Agarwal notes that this policy shift is subtly reshaping the wealth psychology of Indian households. Instead of reacting with panic, families are becoming more aware of currency cycles, discussing long-term financial planning more openly, and reassessing how they balance domestic assets with future obligations such as education, healthcare and retirement. The weakening rupee is prompting a deeper mindset change: Indians are moving from short-term reactions to more strategic thinking about wealth preservation, risk management and global financial integration — a structural evolution in how the country saves.
Why This Number Feels Different: Understanding The Psychology
Behavioural economists say humans react strongly to round-number thresholds.
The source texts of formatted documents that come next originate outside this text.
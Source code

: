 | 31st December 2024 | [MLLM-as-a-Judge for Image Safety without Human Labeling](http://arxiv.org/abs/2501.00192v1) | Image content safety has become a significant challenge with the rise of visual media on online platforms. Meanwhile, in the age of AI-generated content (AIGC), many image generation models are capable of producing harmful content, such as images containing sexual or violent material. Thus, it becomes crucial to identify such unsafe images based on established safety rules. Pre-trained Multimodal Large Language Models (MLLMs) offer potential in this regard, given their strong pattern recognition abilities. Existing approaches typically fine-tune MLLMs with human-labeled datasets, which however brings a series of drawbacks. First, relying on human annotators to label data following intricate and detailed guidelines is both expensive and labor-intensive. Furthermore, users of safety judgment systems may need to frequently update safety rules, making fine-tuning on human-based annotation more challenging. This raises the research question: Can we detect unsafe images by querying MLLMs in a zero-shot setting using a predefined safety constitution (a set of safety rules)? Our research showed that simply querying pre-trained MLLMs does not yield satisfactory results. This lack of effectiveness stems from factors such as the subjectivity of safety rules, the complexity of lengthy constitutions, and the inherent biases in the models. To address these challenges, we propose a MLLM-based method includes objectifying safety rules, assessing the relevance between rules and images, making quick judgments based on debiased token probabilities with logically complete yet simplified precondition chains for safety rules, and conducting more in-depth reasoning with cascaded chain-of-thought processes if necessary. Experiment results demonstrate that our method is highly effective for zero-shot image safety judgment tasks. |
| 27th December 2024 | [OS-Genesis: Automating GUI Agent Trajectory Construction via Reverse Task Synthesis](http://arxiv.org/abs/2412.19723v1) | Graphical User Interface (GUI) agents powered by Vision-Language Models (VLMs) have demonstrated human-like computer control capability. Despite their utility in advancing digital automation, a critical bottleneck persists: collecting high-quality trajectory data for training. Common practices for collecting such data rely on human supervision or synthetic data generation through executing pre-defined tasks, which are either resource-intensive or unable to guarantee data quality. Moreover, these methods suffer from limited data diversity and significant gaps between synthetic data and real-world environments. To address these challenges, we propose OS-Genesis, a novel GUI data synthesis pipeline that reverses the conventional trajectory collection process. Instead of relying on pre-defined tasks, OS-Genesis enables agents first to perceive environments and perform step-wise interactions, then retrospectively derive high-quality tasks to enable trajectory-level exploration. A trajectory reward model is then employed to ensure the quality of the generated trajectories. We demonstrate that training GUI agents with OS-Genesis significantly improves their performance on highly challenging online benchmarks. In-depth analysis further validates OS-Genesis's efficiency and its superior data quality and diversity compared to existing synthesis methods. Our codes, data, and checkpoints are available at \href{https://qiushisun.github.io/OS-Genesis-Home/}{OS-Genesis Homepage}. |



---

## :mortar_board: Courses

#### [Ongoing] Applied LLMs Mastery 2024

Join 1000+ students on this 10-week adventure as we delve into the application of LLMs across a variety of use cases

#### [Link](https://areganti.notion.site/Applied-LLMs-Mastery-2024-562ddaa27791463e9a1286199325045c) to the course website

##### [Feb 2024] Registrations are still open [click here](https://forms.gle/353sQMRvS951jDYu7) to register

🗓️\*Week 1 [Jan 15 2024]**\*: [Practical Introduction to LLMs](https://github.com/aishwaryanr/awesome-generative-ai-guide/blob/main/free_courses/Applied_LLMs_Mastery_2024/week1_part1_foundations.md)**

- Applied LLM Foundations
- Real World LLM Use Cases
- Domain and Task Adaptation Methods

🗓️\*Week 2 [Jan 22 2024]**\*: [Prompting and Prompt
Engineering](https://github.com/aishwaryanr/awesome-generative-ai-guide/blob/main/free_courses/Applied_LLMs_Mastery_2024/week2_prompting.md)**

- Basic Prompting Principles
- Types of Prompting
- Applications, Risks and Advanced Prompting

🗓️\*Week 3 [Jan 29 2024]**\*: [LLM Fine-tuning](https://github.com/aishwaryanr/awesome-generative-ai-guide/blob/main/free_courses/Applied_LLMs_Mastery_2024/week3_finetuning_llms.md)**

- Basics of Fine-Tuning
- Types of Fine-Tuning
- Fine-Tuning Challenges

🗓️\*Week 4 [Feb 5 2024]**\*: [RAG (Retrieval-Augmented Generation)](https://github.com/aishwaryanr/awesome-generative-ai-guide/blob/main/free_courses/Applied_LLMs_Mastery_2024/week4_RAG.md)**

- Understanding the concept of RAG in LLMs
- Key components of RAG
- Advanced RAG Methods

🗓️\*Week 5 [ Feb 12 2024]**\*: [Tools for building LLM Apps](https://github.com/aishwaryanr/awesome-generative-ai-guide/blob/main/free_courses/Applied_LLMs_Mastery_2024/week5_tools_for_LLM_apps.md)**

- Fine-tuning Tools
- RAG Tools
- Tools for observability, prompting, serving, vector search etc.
Prices crossing psychologically meaningful barriers create emotional responses that amplify economic anxiety. The rupee moving from 85 to 90 is not merely a five-rupee drop — it is a symbolic event.
At 90, the dollar no longer feels “temporarily strong.” It feels dominant. It feels structural. It feels like the rupee has entered a phase from which it may not return quickly. That triggers a range of behaviours: precautionary saving, postponement of travel plans, reluctance to commit to foreign degree programmes, and increased interest in dollar-linked assets.
In interviews, several financial planners note that clients have started asking whether the rupee could slide to 100. Once that psychological trigger is activated, households begin making long-term adjustments. They may delay global consumption, reduce discretionary imports, or aggressively increase rupee savings to “keep up.” The psychological shock at 90 marks a turning point where people begin to assume depreciation is here to stay.
And that assumption, more than the number itself, shapes long-term behaviour.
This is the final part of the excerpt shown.